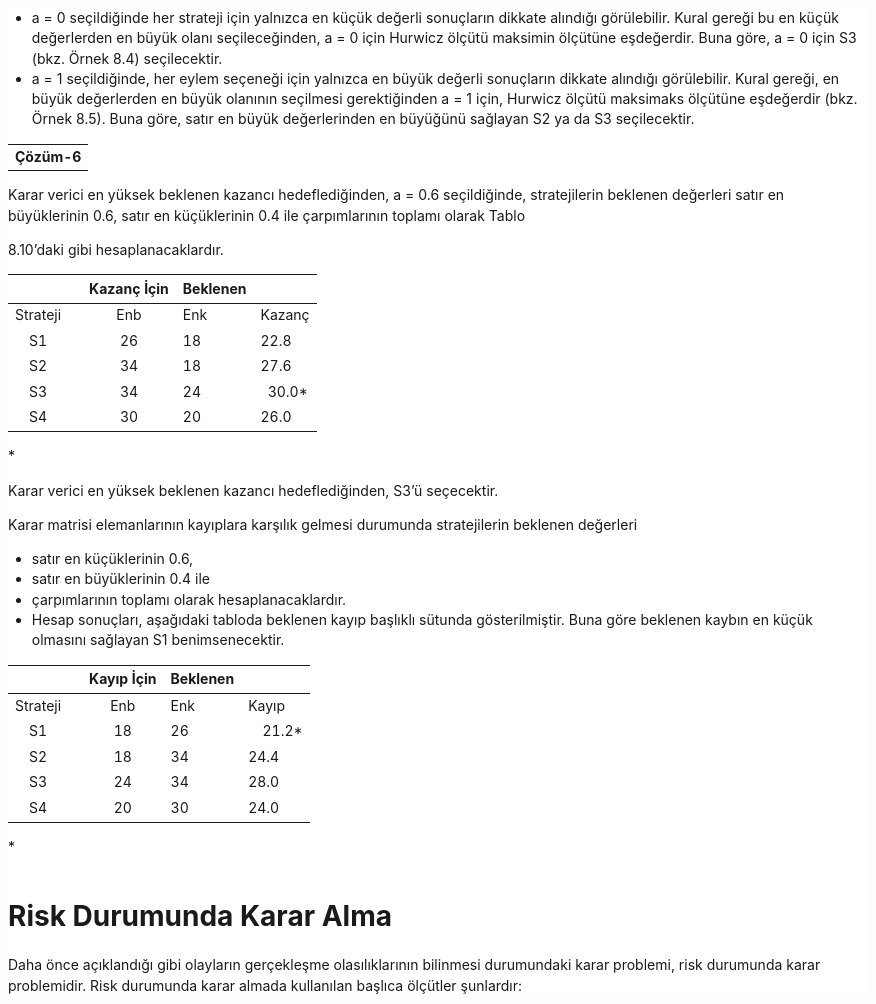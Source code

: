 - a = 0 seçildiğinde her strateji için yalnızca en küçük değerli sonuçların dikkate alındığı görülebilir. Kural gereği bu en küçük değerlerden en büyük olanı seçileceğinden, a = 0 için Hurwicz ölçütü maksimin ölçütüne eşdeğerdir. Buna göre, a = 0 için S3 (bkz. Örnek 8.4) seçilecektir.
- a = 1 seçildiğinde, her eylem seçeneği için yalnızca en büyük değerli sonuçların dikkate alındığı görülebilir. Kural gereği, en büyük değerlerden en büyük olanının seçilmesi gerektiğinden a = 1 için, Hurwicz ölçütü maksimaks ölçütüne eşdeğerdir (bkz. Örnek 8.5). Buna göre, satır en büyük değerlerinden en büyüğünü sağlayan S2 ya da S3 seçilecektir.


||
| :- |
|**Çözüm-6**|



Karar verici en yüksek beklenen kazancı hedeflediğinden, a = 0.6 seçildiğinde, stratejilerin beklenen değerleri satır en büyüklerinin 0.6, satır en küçüklerinin 0.4 ile çarpımlarının toplamı olarak Tablo 

8.10’daki gibi hesaplanacaklardır. 

| ||Kazanç İçin |Beklenen ||
| :-: | :- | :-: | :- | :- |
|Strateji ||Enb |Enk |Kazanç ||
|S1 ||26 |18 |22.8 |
|S2 ||34 |18 |27.6 |
|S3 ||34 |24 |` `30.0\*  |
|S4 ||30 |20 |26.0 |
\* 

Karar verici en yüksek beklenen kazancı hedeflediğinden, S3’ü seçecektir.

Karar matrisi elemanlarının kayıplara karşılık gelmesi durumunda stratejilerin beklenen değerleri 

- satır en küçüklerinin 0.6, 
- satır en büyüklerinin 0.4 ile 
- çarpımlarının toplamı olarak hesaplanacaklardır.
- Hesap sonuçları, aşağıdaki tabloda beklenen kayıp başlıklı sütunda gösterilmiştir. Buna göre beklenen kaybın en küçük olmasını sağlayan S1 benimsenecektir.

|  ||Kayıp İçin |Beklenen ||
| :-: | :- | :-: | :- | :- |
|Strateji ||Enb |Enk |Kayıp ||
|S1 ||18 |26 |`  `21.2\* |
|S2 ||18 |34 |24.4 |
|S3 ||24 |34 |28.0  |
|S4 ||20 |30 |24.0 |
\* 
# **Risk Durumunda Karar Alma** 
Daha önce açıklandığı gibi olayların gerçekleşme olasılıklarının bilinmesi durumundaki karar problemi, risk durumunda karar problemidir. Risk durumunda karar almada kullanılan başlıca ölçütler şunlardır:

- EXERCISE OBJECTIVE: Scan the material above. Extract every line in which the word "alındığı" occurs.

- ANSWER SECTION:
: - a = 0 seçildiğinde her strateji için yalnızca en küçük değerli sonuçların dikkate alındığı görülebilir. Kural gereği bu en küçük değerlerden en büyük olanı seçileceğinden, a = 0 için Hurwicz ölçütü maksimin ölçütüne eşdeğerdir. Buna göre, a = 0 için S3 (bkz. Örnek 8.4) seçilecektir.
- a = 1 seçildiğinde, her eylem seçeneği için yalnızca en büyük değerli sonuçların dikkate alındığı görülebilir. Kural gereği, en büyük değerlerden en büyük olanının seçilmesi gerektiğinden a = 1 için, Hurwicz ölçütü maksimaks ölçütüne eşdeğerdir (bkz. Örnek 8.5). Buna göre, satır en büyük değerlerinden en büyüğünü sağlayan S2 ya da S3 seçilecektir.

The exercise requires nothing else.